Call 207-864-5529 for more information

The Most Famous Survival Story of All Time !! An Educational & Historical Lecture by Ed Webster

— !! Update !! — The wreck of Sir Ernest Shackleton’s ship Endurance was located on March 5, 2022 on the seafloor of Antarctica’s Weddell Sea…. 9,869 feet below the surface !!

Sir Ernest Shackleton’s infamous Endurance Expedition to Antarctica is one of history’s most astounding survival stories, a tale overflowing with almost unbelievable privation and pluck. Departing England in 1914, the renowned British explorer and his team aimed to become the first to fully traverse the Antarctic Continent. Then came the unexpected: their ship, the Endurance, became frozen into the pack ice. Eventually it was crushed by surging ice floes—and sank. 

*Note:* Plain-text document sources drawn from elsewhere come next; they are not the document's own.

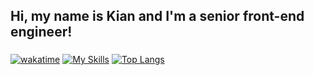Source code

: <h2 align="left">Hi, my name is Kian and I'm a senior front-end engineer!</h2>

###
[![wakatime](https://wakatime.com/badge/user/75f08dec-ea57-420a-9de1-a7da44f351bd.svg)](https://wakatime.com/@75f08dec-ea57-420a-9de1-a7da44f351bd)
[![My Skills](https://skillicons.dev/icons?i=vue,nuxtjs,react,nextjs,redux,ts,js,vite,tailwind,html,css,figma,github,gitlab,webstorm)](https://skillicons.dev)
[![Top Langs](https://github-readme-stats.vercel.app/api/top-langs/?username=KianSenpai&layout=compact)](https://github.com/anuraghazra/github-readme-stats)
###

###
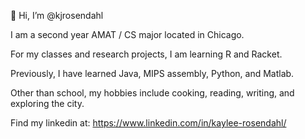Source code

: 👋 Hi, I’m @kjrosendahl

I am a second year AMAT / CS major located in Chicago. 

For my classes and research projects, I am learning R and Racket.

Previously, I have learned Java, MIPS assembly, Python, and Matlab. 

Other than school, my hobbies include cooking, reading, writing, and exploring the city. 

Find my linkedin at: https://www.linkedin.com/in/kaylee-rosendahl/ 
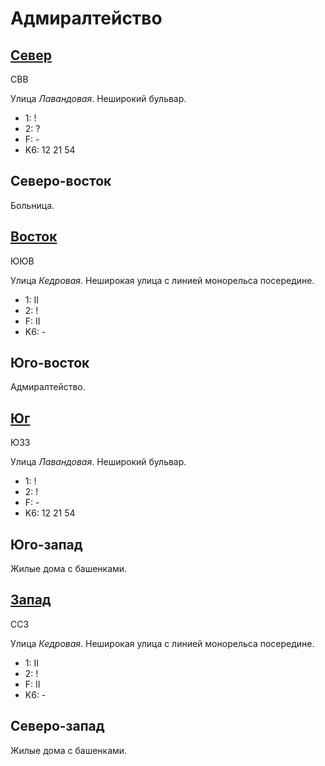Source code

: # Адмиралтейство

## [Север](./10600065.md)

СВВ

Улица *Лавандовая*.
Неширокий бульвар.

* 1:    !
* 2:    ?
* F:    -
* K6:   12  21  54

## Северо-восток

Больница.

## [Восток](./10620070.md)

ЮЮВ

Улица *Кедровая*.
Неширокая улица с линией монорельса посередине.

* 1:    II
* 2:    !
* F:    II
* K6:   -

## Юго-восток

Адмиралтейство.

## [Юг](./600085.md)

ЮЗЗ

Улица *Лавандовая*.
Неширокий бульвар.

* 1:    !
* 2:    !
* F:    -
* K6:   12  21  54

## Юго-запад

Жилые дома с башенками.

## [Запад](./10600070.md)

ССЗ

Улица *Кедровая*.
Неширокая улица с линией монорельса посередине.

* 1:    II
* 2:    !
* F:    II
* K6:   -

## Северо-запад

Жилые дома с башенками.

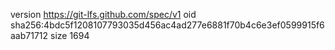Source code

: version https://git-lfs.github.com/spec/v1
oid sha256:4bdc5f1208107793035d456ac4ad277e6881f70b4c6e3ef0599915f6aab71712
size 1694
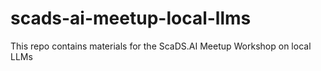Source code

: # scads-ai-meetup-local-llms
 This repo contains materials for the ScaDS.AI Meetup Workshop on local LLMs
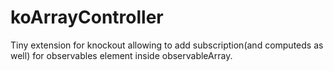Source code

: # koArrayController
Tiny extension for knockout allowing to add subscription(and computeds as well) for observables element inside observableArray.
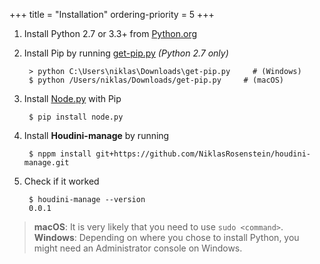 +++
title = "Installation"
ordering-priority = 5
+++

[Node.py]: https://nodepy.org/

1. Install Python 2.7 or 3.3+ from [Python.org](https://python.org/)

2. Install Pip by running [get-pip.py](https://bootstrap.pypa.io/get-pip.py)
   *(Python 2.7 only)*

        > python C:\Users\niklas\Downloads\get-pip.py     # (Windows)
        $ python /Users/niklas/Downloads/get-pip.py     # (macOS)

3. Install [Node.py] with Pip

        $ pip install node.py

4. Install **Houdini-manage** by running

        $ nppm install git+https://github.com/NiklasRosenstein/houdini-manage.git

5. Check if it worked

        $ houdini-manage --version
        0.0.1

> **macOS**: It is very likely that you need to use `sudo <command>`.  
> **Windows**: Depending on where you chose to install Python, you might need
> an Administrator console on Windows.
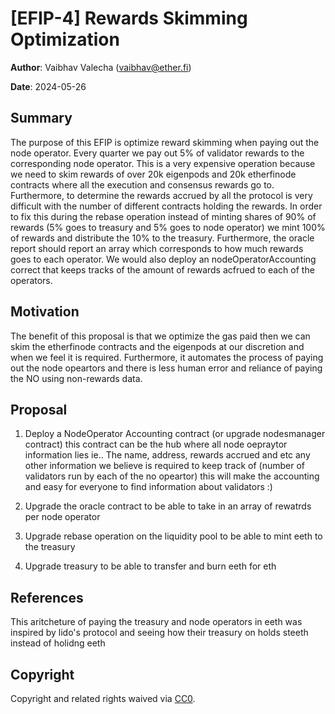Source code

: # [EFIP-4] Rewards Skimming Optimization

**Author**: Vaibhav Valecha (vaibhav@ether.fi)

**Date**: 2024-05-26

## Summary

The purpose of this EFIP is optimize reward skimming when paying out the node operator. Every quarter we pay out 5% of validator rewards to the corresponding node operator. This is a very expensive operation because we need to skim rewards of over 20k eigenpods and 20k etherfinode contracts where all the execution and consensus rewards go to. Furthermore, to determine the rewards accrued by all the protocol is very difficult with the number of different contracts holding the rewards. In order to fix this during the rebase operation instead of minting shares of 90% of rewards (5% goes to treasury and 5% goes to node operator) we mint 100% of rewards and distribute the 10% to the treasury. Furthermore, the oracle report should report an array which corresponds to how much rewards goes to each operator. We would also deploy an nodeOperatorAccounting correct that keeps tracks of the amount of rewards acfrued to each of the operators. 


## Motivation

The benefit of this proposal is that we optimize the gas paid then we can skim the etherfinode contracts and the eigenpods at our discretion and when we feel it is required. Furthermore, it automates the process of paying out the node opeartors and there is less human error and reliance of paying the NO using non-rewards data. 


## Proposal


1. Deploy a NodeOperator Accounting contract (or upgrade nodesmanager contract) this contract can be the hub  where all node oepraytor information lies ie.. The name, address, rewards accrued and etc any other information we believe is required to keep track of (number of validators  run by each of the no opeartor) this will make the accounting and easy for everyone to find information about validators  :)

2. Upgrade the oracle contract to be able to take in an array of rewatrds per node operator

3. Upgrade rebase operation on the liquidity pool to be able to mint eeth to the treasury

4. Upgrade treasury to be able to transfer and burn eeth for eth


## References

This aritcheture of paying the treasury and node operators in eeth was inspired by lido's protocol and seeing how their treasury on holds steeth instead of holidng eeth

## Copyright

Copyright and related rights waived via [CC0](https://creativecommons.org/publicdomain/zero/1.0/).

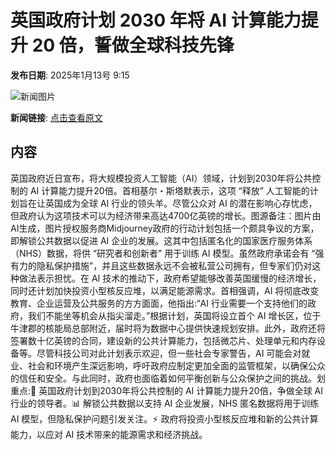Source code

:# 英国政府计划 2030 年将 AI 计算能力提升 20 倍，誓做全球科技先锋

**发布日期**: 2025年1月13号 9:15

![新闻图片](https://pic.chinaz.com/picmap/202405161743180260_11.jpg)

**新闻链接**: [点击查看原文](https://www.aibase.com/zh/news/14639)

## 内容

英国政府近日宣布，将大规模投资人工智能（AI）领域，计划到2030年将公共控制的 AI 计算能力提升20倍。首相基尔・斯塔默表示，这项 “释放” 人工智能的计划旨在让英国成为全球 AI 行业的领头羊。尽管公众对 AI 的潜在影响心存忧虑，但政府认为这项技术可以为经济带来高达4700亿英镑的增长。图源备注：图片由AI生成，图片授权服务商Midjourney政府的行动计划包括一个颇具争议的方案，即解锁公共数据以促进 AI 企业的发展。这其中包括匿名化的国家医疗服务体系（NHS）数据，将供 “研究者和创新者” 用于训练 AI 模型。虽然政府承诺会有 “强有力的隐私保护措施”，并且这些数据永远不会被私营公司拥有，但专家们仍对这种做法表示担忧。在 AI 技术的推动下，政府希望能够改善英国缓慢的经济增长，同时还计划加快投资小型核反应堆，以满足能源需求。首相强调，AI 将彻底改变教育、企业运营及公共服务的方方面面，他指出:“AI 行业需要一个支持他们的政府，我们不能坐等机会从指尖溜走。”根据计划，英国将设立首个 AI 增长区，位于牛津郡的核能局总部附近，届时将为数据中心提供快速规划安排。此外，政府还将签署数十亿英镑的合同，建设新的公共计算能力，包括微芯片、处理单元和内存设备等。尽管科技公司对此计划表示欢迎，但一些社会专家警告，AI 可能会对就业、社会和环境产生深远影响，呼吁政府应制定更加全面的监管框架，以确保公众的信任和安全。与此同时，政府也面临着如何平衡创新与公众保护之间的挑战。划重点:🌟 英国政府计划到2030年将公共控制的 AI 计算能力提升20倍，争做全球 AI 行业的领导者。📊 解锁公共数据以支持 AI 企业发展，NHS 匿名数据将用于训练 AI 模型，但隐私保护问题引发关注。⚡ 政府将投资小型核反应堆和新的公共计算能力，以应对 AI 技术带来的能源需求和经济挑战。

Shackleton and his twenty-seven men lived for months on the floating ice floes. When the ice melted, the men took to their three wooden lifeboats and set sail toward the nearest land: Elephant Island. As events continued to go wrong, the frostbite, starvation, and sufferings of the men only increased. Yet Shackleton, now acclaimed as one of the greatest of leaders, somehow held his team together. 

Finally, with five men, Shackleton sailed their largest, 22-foot wooden lifeboat across the worst ocean in the world—braving the Southern Ocean’s 50-foot waves—toward yet another island, South Georgia, 870 miles away. That Shackleton succeeded in reaching South Georgia, that he crossed it’s never-before-traversed uncharted glaciers to reach a Norwegian whaling station on the opposite shore, AND successfully rescued his marooned team-mates on Elephant Island, are facts quite seemingly beyond possibility—yet they are the true facts. Not a man was lost.

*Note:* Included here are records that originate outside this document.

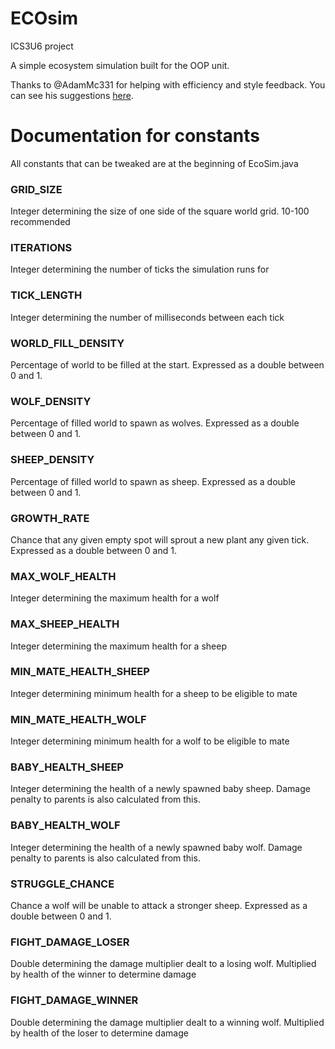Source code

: # ECOsim
ICS3U6 project

A simple ecosystem simulation built for the OOP unit.

Thanks to @AdamMc331 for helping with efficiency and style feedback. You can see his suggestions [here](https://github.com/AdamMc331/ecosim).

# Documentation for constants
All constants that can be tweaked are at the beginning of EcoSim.java

### GRID_SIZE
Integer determining the size of one side of the square world grid. 10-100 recommended

### ITERATIONS
Integer determining the number of ticks the simulation runs for

### TICK_LENGTH
Integer determining the number of milliseconds between each tick

### WORLD_FILL_DENSITY
Percentage of world to be filled at the start. Expressed as a double between 0 and 1.

### WOLF_DENSITY
Percentage of filled world to spawn as wolves. Expressed as a double between 0 and 1.

### SHEEP_DENSITY
Percentage of filled world to spawn as sheep. Expressed as a double between 0 and 1.

### GROWTH_RATE
Chance that any given empty spot will sprout a new plant any given tick. Expressed as a double between 0 and 1.

### MAX_WOLF_HEALTH
Integer determining the maximum health for a wolf

### MAX_SHEEP_HEALTH
Integer determining the maximum health for a sheep

### MIN_MATE_HEALTH_SHEEP
Integer determining minimum health for a sheep to be eligible to mate

### MIN_MATE_HEALTH_WOLF
Integer determining minimum health for a wolf to be eligible to mate

### BABY_HEALTH_SHEEP
Integer determining the health of a newly spawned baby sheep. Damage penalty to parents is also calculated from this.

### BABY_HEALTH_WOLF
Integer determining the health of a newly spawned baby wolf. Damage penalty to parents is also calculated from this.

### STRUGGLE_CHANCE
Chance a wolf will be unable to attack a stronger sheep. Expressed as a double between 0 and 1.

### FIGHT_DAMAGE_LOSER
Double determining the damage multiplier dealt to a losing wolf. Multiplied by health of the winner to determine damage

### FIGHT_DAMAGE_WINNER
Double determining the damage multiplier dealt to a winning wolf. Multiplied by health of the loser to determine damage


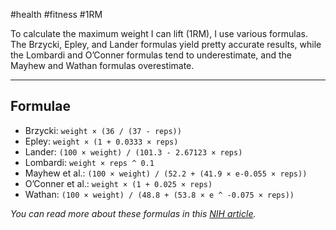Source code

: #health #fitness #1RM

To calculate the maximum weight I can lift (1RM), I use various formulas. The Brzycki, Epley, and Lander formulas yield pretty accurate results, while the Lombardi and O’Conner formulas tend to underestimate, and the Mayhew and Wathan formulas overestimate.

---
## Formulae

- Brzycki: `weight × (36 / (37 - reps))`
- Epley: `weight × (1 + 0.0333 × reps)`
- Lander: `(100 × weight) / (101.3 - 2.67123 × reps)`
- Lombardi: `weight × reps ^ 0.1`
- Mayhew et al.: `(100 × weight) / (52.2 + (41.9 × e-0.055 × reps))`
- O’Conner et al.: `weight × (1 + 0.025 × reps)`
- Wathan: `(100 × weight) / (48.8 + (53.8 × e ^ -0.075 × reps))`

*You can read more about these formulas in this [NIH article](https://www.ncbi.nlm.nih.gov/pmc/articles/PMC3525823/).*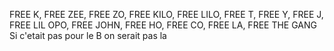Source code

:FREE K, FREE ZEE, FREE ZO, FREE KILO, FREE LILO, FREE T, FREE Y, FREE J, FREE LIL OPO, FREE JOHN, FREE HO, FREE CO, FREE LA, FREE THE GANG
Si c'etait pas pour le B on serait pas la
<!---
alexrtw05/alexrtw05 is a ✨ special ✨ repository because its `README.md` (this file) appears on your GitHub profile.
You can click the Preview link to take a look at your changes.
--->
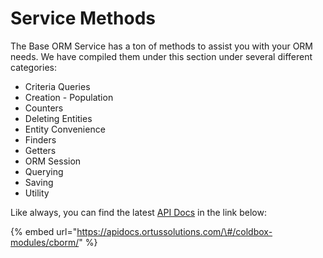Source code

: # Service Methods

The Base ORM Service has a ton of methods to assist you with your ORM needs. We have compiled them under this section under several different categories:

* Criteria Queries
* Creation - Population
* Counters
* Deleting Entities
* Entity Convenience
* Finders
* Getters
* ORM Session
* Querying
* Saving
* Utility

Like always, you can find the latest [API Docs](https://apidocs.ortussolutions.com/#/coldbox-modules/cborm/) in the link below:

{% embed url="https://apidocs.ortussolutions.com/\#/coldbox-modules/cborm/" %}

To honor Shackleton’s Endurance Expedition, Antarctic guide and Mt. Everest climber Ed Webster presents an educational, historical lecture documenting Shackleton’s life and times, plus his singular leadership of the Imperial Trans-Antarctic Expedition, to use its proper name. Ed’s personally-narrated lecture chronicles Shackleton’s 1914 to 1917 ordeal with the ORIGINAL PHOTOGRAPHS taken by the team’s cameraman, famed Australian photographer Frank Hurley. A bonus are several magnificent pictures of the Crossing of South Georgia by Ed’s Mt. Everest partner Stephen Venables, one of just a few explorers to duplicate the climactic end to Ernest Shackleton’s Incredible Journey.

Wrote one of Shackleton’s men:
                                                     “For scientific leadership, give me Scott;
                                                      For swift and efficient travel, give me Amundsen;
                                                      But when you are in a hopeless situation,
                                                      When there seems to be no way out,
                                                      Get down on your knees and pray for Shackleton.”